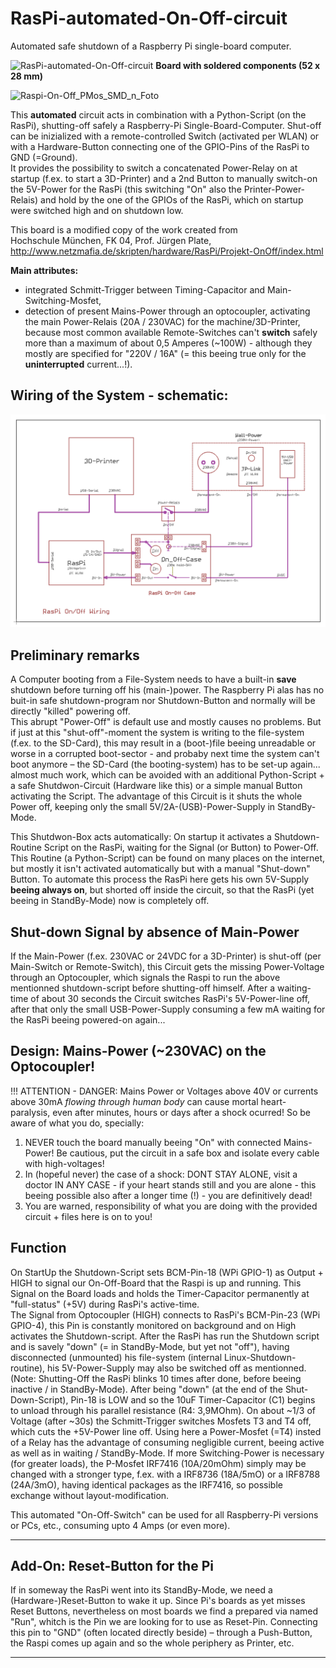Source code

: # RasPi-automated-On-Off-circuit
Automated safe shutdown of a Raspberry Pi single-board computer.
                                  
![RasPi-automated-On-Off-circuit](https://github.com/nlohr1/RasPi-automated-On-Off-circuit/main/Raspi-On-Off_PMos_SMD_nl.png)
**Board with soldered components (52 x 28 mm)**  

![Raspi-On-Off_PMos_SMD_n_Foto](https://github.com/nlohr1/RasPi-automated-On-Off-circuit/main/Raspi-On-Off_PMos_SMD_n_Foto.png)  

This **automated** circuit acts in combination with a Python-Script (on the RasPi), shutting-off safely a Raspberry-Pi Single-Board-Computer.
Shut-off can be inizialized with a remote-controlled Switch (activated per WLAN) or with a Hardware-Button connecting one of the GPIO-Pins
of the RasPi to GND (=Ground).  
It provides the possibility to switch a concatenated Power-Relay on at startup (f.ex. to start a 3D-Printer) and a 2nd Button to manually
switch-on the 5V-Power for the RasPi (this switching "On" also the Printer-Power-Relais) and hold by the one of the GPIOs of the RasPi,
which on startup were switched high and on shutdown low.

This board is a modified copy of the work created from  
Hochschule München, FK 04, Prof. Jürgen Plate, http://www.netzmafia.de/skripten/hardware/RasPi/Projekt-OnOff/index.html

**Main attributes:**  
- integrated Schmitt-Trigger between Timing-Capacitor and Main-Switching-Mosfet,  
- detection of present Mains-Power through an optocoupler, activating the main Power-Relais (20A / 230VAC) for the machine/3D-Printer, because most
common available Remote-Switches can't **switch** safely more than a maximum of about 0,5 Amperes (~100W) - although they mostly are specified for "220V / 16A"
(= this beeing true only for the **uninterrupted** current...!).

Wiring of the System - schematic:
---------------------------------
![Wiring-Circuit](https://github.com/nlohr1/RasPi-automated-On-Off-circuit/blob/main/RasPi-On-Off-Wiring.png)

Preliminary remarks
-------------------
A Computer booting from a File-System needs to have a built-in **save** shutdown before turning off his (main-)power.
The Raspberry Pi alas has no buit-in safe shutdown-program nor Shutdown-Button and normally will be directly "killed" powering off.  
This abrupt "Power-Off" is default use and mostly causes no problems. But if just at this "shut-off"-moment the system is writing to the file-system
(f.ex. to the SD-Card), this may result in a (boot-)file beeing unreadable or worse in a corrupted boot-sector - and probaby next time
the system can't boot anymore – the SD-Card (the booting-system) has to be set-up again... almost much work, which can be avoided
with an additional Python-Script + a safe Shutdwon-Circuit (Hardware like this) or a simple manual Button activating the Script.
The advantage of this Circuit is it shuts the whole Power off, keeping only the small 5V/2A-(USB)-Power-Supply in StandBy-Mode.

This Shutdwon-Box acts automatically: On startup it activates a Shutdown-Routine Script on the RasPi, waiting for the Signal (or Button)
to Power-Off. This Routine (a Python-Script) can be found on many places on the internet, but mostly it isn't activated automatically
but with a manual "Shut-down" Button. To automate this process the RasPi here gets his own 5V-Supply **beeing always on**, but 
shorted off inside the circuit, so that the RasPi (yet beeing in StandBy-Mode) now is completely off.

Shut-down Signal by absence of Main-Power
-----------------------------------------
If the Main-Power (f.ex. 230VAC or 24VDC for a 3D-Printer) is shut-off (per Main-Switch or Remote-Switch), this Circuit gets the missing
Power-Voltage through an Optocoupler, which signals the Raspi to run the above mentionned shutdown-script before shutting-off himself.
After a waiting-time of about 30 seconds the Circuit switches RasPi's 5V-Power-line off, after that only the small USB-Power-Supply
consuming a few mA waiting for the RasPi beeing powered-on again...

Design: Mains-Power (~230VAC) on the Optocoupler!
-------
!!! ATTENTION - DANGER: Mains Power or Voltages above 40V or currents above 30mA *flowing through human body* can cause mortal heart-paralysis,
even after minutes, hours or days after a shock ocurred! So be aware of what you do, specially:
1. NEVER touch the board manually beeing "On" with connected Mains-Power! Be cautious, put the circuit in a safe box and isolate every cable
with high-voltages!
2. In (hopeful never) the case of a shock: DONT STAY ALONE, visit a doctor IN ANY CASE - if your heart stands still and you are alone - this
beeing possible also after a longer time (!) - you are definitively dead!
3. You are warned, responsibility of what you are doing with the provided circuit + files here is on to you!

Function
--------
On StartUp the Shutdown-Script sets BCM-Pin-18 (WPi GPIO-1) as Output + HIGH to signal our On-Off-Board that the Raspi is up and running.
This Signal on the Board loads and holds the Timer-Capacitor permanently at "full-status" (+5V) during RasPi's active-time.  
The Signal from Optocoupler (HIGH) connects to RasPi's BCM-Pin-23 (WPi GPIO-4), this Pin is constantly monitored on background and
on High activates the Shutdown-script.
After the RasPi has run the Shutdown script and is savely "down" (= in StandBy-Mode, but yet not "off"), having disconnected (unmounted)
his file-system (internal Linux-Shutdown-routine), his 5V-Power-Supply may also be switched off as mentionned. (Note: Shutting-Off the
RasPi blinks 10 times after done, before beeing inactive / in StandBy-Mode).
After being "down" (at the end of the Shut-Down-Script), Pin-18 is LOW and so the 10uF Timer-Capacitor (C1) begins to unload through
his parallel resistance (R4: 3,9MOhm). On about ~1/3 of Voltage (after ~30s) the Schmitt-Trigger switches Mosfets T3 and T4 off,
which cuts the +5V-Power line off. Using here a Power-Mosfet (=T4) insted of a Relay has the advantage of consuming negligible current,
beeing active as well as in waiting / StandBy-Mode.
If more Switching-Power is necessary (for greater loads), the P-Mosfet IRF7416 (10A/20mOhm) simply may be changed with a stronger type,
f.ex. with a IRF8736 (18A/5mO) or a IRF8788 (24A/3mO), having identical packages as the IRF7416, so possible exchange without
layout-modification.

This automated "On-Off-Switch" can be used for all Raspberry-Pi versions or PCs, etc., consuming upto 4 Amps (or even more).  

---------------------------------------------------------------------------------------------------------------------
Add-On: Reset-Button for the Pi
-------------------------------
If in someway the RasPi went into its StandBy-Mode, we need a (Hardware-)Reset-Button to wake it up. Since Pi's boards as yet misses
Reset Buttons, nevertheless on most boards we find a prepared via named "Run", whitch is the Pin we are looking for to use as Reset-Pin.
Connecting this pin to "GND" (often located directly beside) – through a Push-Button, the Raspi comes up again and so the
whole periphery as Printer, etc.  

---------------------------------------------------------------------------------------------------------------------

# Task to complete
Write out the whole of the data exactly; the pictures stay out.

# Answer section
Source code

: # RasPi-automated-On-Off-circuit
Automated safe shutdown of a Raspberry Pi single-board computer.
                                  
![RasPi-automated-On-Off-circuit](https://github.com/nlohr1/RasPi-automated-On-Off-circuit/main/Raspi-On-Off_PMos_SMD_nl.png)
**Board with soldered components (52 x 28 mm)**  

![Raspi-On-Off_PMos_SMD_n_Foto](https://github.com/nlohr1/RasPi-automated-On-Off-circuit/main/Raspi-On-Off_PMos_SMD_n_Foto.png)  

This **automated** circuit acts in combination with a Python-Script (on the RasPi), shutting-off safely a Raspberry-Pi Single-Board-Computer.
Shut-off can be inizialized with a remote-controlled Switch (activated per WLAN) or with a Hardware-Button connecting one of the GPIO-Pins
of the RasPi to GND (=Ground).  
It provides the possibility to switch a concatenated Power-Relay on at startup (f.ex. to start a 3D-Printer) and a 2nd Button to manually
switch-on the 5V-Power for the RasPi (this switching "On" also the Printer-Power-Relais) and hold by the one of the GPIOs of the RasPi,
which on startup were switched high and on shutdown low.

This board is a modified copy of the work created from  
Hochschule München, FK 04, Prof. Jürgen Plate, http://www.netzmafia.de/skripten/hardware/RasPi/Projekt-OnOff/index.html

**Main attributes:**  
- integrated Schmitt-Trigger between Timing-Capacitor and Main-Switching-Mosfet,  
- detection of present Mains-Power through an optocoupler, activating the main Power-Relais (20A / 230VAC) for the machine/3D-Printer, because most
common available Remote-Switches can't **switch** safely more than a maximum of about 0,5 Amperes (~100W) - although they mostly are specified for "220V / 16A"
(= this beeing true only for the **uninterrupted** current...!).

Wiring of the System - schematic:
---------------------------------
![Wiring-Circuit](https://github.com/nlohr1/RasPi-automated-On-Off-circuit/blob/main/RasPi-On-Off-Wiring.png)

Preliminary remarks
-------------------
A Computer booting from a File-System needs to have a built-in **save** shutdown before turning off his (main-)power.
The Raspberry Pi alas has no buit-in safe shutdown-program nor Shutdown-Button and normally will be directly "killed" powering off.  
This abrupt "Power-Off" is default use and mostly causes no problems. But if just at this "shut-off"-moment the system is writing to the file-system
(f.ex. to the SD-Card), this may result in a (boot-)file beeing unreadable or worse in a corrupted boot-sector - and probaby next time
the system can't boot anymore – the SD-Card (the booting-system) has to be set-up again... almost much work, which can be avoided
with an additional Python-Script + a safe Shutdwon-Circuit (Hardware like this) or a simple manual Button activating the Script.
The advantage of this Circuit is it shuts the whole Power off, keeping only the small 5V/2A-(USB)-Power-Supply in StandBy-Mode.

This Shutdwon-Box acts automatically: On startup it activates a Shutdown-Routine Script on the RasPi, waiting for the Signal (or Button)
to Power-Off. This Routine (a Python-Script) can be found on many places on the internet, but mostly it isn't activated automatically
but with a manual "Shut-down" Button. To automate this process the RasPi here gets his own 5V-Supply **beeing always on**, but 
shorted off inside the circuit, so that the RasPi (yet beeing in StandBy-Mode) now is completely off.

Shut-down Signal by absence of Main-Power
-----------------------------------------
If the Main-Power (f.ex. 230VAC or 24VDC for a 3D-Printer) is shut-off (per Main-Switch or Remote-Switch), this Circuit gets the missing
Power-Voltage through an Optocoupler, which signals the Raspi to run the above mentionned shutdown-script before shutting-off himself.
After a waiting-time of about 30 seconds the Circuit switches RasPi's 5V-Power-line off, after that only the small USB-Power-Supply
consuming a few mA waiting for the RasPi beeing powered-on again...

Design: Mains-Power (~230VAC) on the Optocoupler!
-------
!!! ATTENTION - DANGER: Mains Power or Voltages above 40V or currents above 30mA *flowing through human body* can cause mortal heart-paralysis,
even after minutes, hours or days after a shock ocurred! So be aware of what you do, specially:
1. NEVER touch the board manually beeing "On" with connected Mains-Power! Be cautious, put the circuit in a safe box and isolate every cable
with high-voltages!
2. In (hopeful never) the case of a shock: DONT STAY ALONE, visit a doctor IN ANY CASE - if your heart stands still and you are alone - this
beeing possible also after a longer time (!) - you are definitively dead!
3. You are warned, responsibility of what you are doing with the provided circuit + files here is on to you!

Function
--------
On StartUp the Shutdown-Script sets BCM-Pin-18 (WPi GPIO-1) as Output + HIGH to signal our On-Off-Board that the Raspi is up and running.
This Signal on the Board loads and holds the Timer-Capacitor permanently at "full-status" (+5V) during RasPi's active-time.  
The Signal from Optocoupler (HIGH) connects to RasPi's BCM-Pin-23 (WPi GPIO-4), this Pin is constantly monitored on background and
on High activates the Shutdown-script.
After the RasPi has run the Shutdown script and is savely "down" (= in StandBy-Mode, but yet not "off"), having disconnected (unmounted)
his file-system (internal Linux-Shutdown-routine), his 5V-Power-Supply may also be switched off as mentionned. (Note: Shutting-Off the
RasPi blinks 10 times after done, before beeing inactive / in StandBy-Mode).
After being "down" (at the end of the Shut-Down-Script), Pin-18 is LOW and so the 10uF Timer-Capacitor (C1) begins to unload through
his parallel resistance (R4: 3,9MOhm). On about ~1/3 of Voltage (after ~30s) the Schmitt-Trigger switches Mosfets T3 and T4 off,
which cuts the +5V-Power line off. Using here a Power-Mosfet (=T4) insted of a Relay has the advantage of consuming negligible current,
beeing active as well as in waiting / StandBy-Mode.
If more Switching-Power is necessary (for greater loads), the P-Mosfet IRF7416 (10A/20mOhm) simply may be changed with a stronger type,
f.ex. with a IRF8736 (18A/5mO) or a IRF8788 (24A/3mO), having identical packages as the IRF7416, so possible exchange without
layout-modification.

This automated "On-Off-Switch" can be used for all Raspberry-Pi versions or PCs, etc., consuming upto 4 Amps (or even more).  

---------------------------------------------------------------------------------------------------------------------
Add-On: Reset-Button for the Pi
-------------------------------
If in someway the RasPi went into its StandBy-Mode, we need a (Hardware-)Reset-Button to wake it up. Since Pi's boards as yet misses
Reset Buttons, nevertheless on most boards we find a prepared via named "Run", whitch is the Pin we are looking for to use as Reset-Pin.
Connecting this pin to "GND" (often located directly beside) – through a Push-Button, the Raspi comes up again and so the
whole periphery as Printer, etc.  

---------------------------------------------------------------------------------------------------------------------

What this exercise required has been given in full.